= David Porcelijn =

Dutch composer and conductor (born 1947)

David Porcelijn (born 7 January 1947 in Achtkarspelen) is a Dutch composer and conductor.

David Porcelijn studied flute, composition and conducting at the Royal Conservatoire of Music in The Hague. He also studied the baroque flute, specialising in authentic performance practice of the baroque and classical periods, which has informed his interpretations as a conductor in that repertoire ever since. He won a scholarship to study conducting and composition in Geneva. He has appeared with the London Philharmonic Orchestra, London Sinfonietta, the BBC Symphony Orchestra, the Bergen Philharmonic Orchestra, SWR Sinfonieorchester Baden Baden und Freiburg, Orquesta Filharmónica de Gran Canaria, NDR Radiophilharmonie Hannover and Polish National Radio Symphony Orchestra, amongst many others. In 2002 he conducted the Slovak Philharmonic Orchestra in an all-Stravinsky concert at the Prague Spring Festival. In 2004 he made his debut with the Philharmonia Orchestra in their series “Music of Today”, and also took the orchestra on tour.

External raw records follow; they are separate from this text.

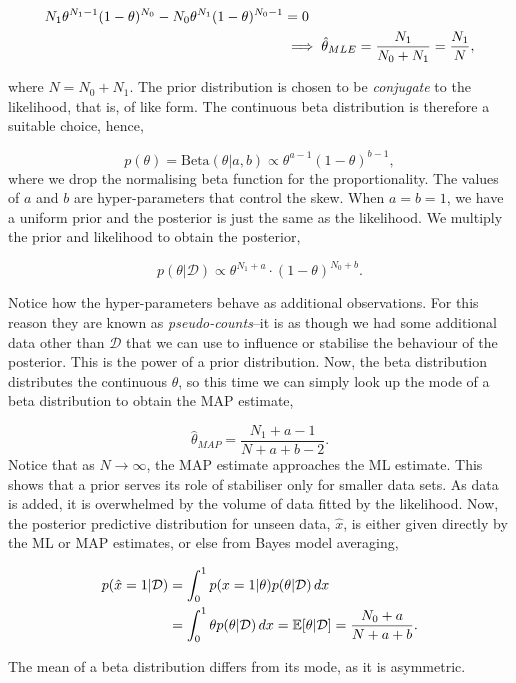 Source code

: \documentclass[11pt]{amsart}
\begin{document}
\begin{align}
N_1\theta^{N_1 - 1}(1 - \theta)^{N_0} - N_0\theta^{N_1}(1 - \theta)^{N_0 - 1} &= 0 \notag \\
&\implies \hat\theta_{MLE} = \frac{N_1}{N_0 + N_1} = \frac{N_1}{N}, \notag
\end{align}

where $N = N_0 + N_1$. The prior distribution is chosen to be \emph{conjugate} to the likelihood, that is, of like form. The continuous beta distribution is therefore a suitable choice, hence,

$$p(\theta) = \text{Beta}(\theta|a, b) \propto \theta^{a - 1}(1 - \theta)^{b - 1},$$ where we drop the normalising beta function for the proportionality. The values of $a$ and $b$ are hyper-parameters that control the skew. When $a = b = 1$, we have a uniform prior and the posterior is just the same as the likelihood. We multiply the prior and likelihood to obtain the posterior,

$$p(\theta|\mathcal{D}) \propto \theta^{N_1 + a}\cdot(1 - \theta)^{N_0 + b}.$$

Notice how the hyper-parameters behave as additional observations. For this reason they are known as \emph{pseudo-counts}--it is as though we had some additional data other than $\mathcal{D}$ that we can use to influence or stabilise the behaviour of the posterior. This is the power of a prior distribution. Now, the beta distribution distributes the continuous $\theta$, so this time we can simply look up the mode of a beta distribution to obtain the MAP estimate,

$$\hat\theta_{MAP} = \frac{N_1 + a - 1}{N + a + b - 2}.$$ Notice that as $N \to \infty$, the MAP estimate approaches the ML estimate. This shows that a prior serves its role of stabiliser only for smaller data sets. As data is added, it is overwhelmed by the volume of data fitted by the likelihood. Now, the posterior predictive distribution for unseen data, $\hat{x}$, is either given directly by the ML or MAP estimates, or else from Bayes model averaging,

\begin{align}
p(\hat{x} = 1|\mathcal{D}) &= \int_0^1 p(x = 1 |\theta)p(\theta|\mathcal{D})\mathop{dx} \notag \\
&= \int_0^1 \theta p(\theta|\mathcal{D})\mathop{dx} = \mathbb{E}[\theta|\mathcal{D}] = \frac{N_0 + a}{N + a + b}. \notag
\end{align}

The mean of a beta distribution differs from its mode, as it is asymmetric.
\end{document}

As well as conducting the core repertoire, he also has an interest in new music. With musical director Ton Hartsuiker, he founded Ensemble M (1974–1978) for the performance of modern music. In 2003 he took the Nieuw Ensemble of Amsterdam to the Edinburgh International Festival for three concerts.

Porcelijn currently splits his time between Australia, Czech Republic, and Mexico, conducting with major cultural organisations like Opera Australia, the Prague Spring Festival and the Orquesta Filharmónica de la Ciudad de México. He has held positions as chief conductor and artistic director of the Adelaide Symphony Orchestra (including a tour of China), chief conductor and artistic director of the Tasmanian Symphony Orchestra (including tours of North and South America), chief conductor and artistic director of the RTS Symphony Orchestra in Belgrade, music director and conductor of the Nederlands Dans Theater and he has also been a regular guest conductor of the Sydney Symphony Orchestra.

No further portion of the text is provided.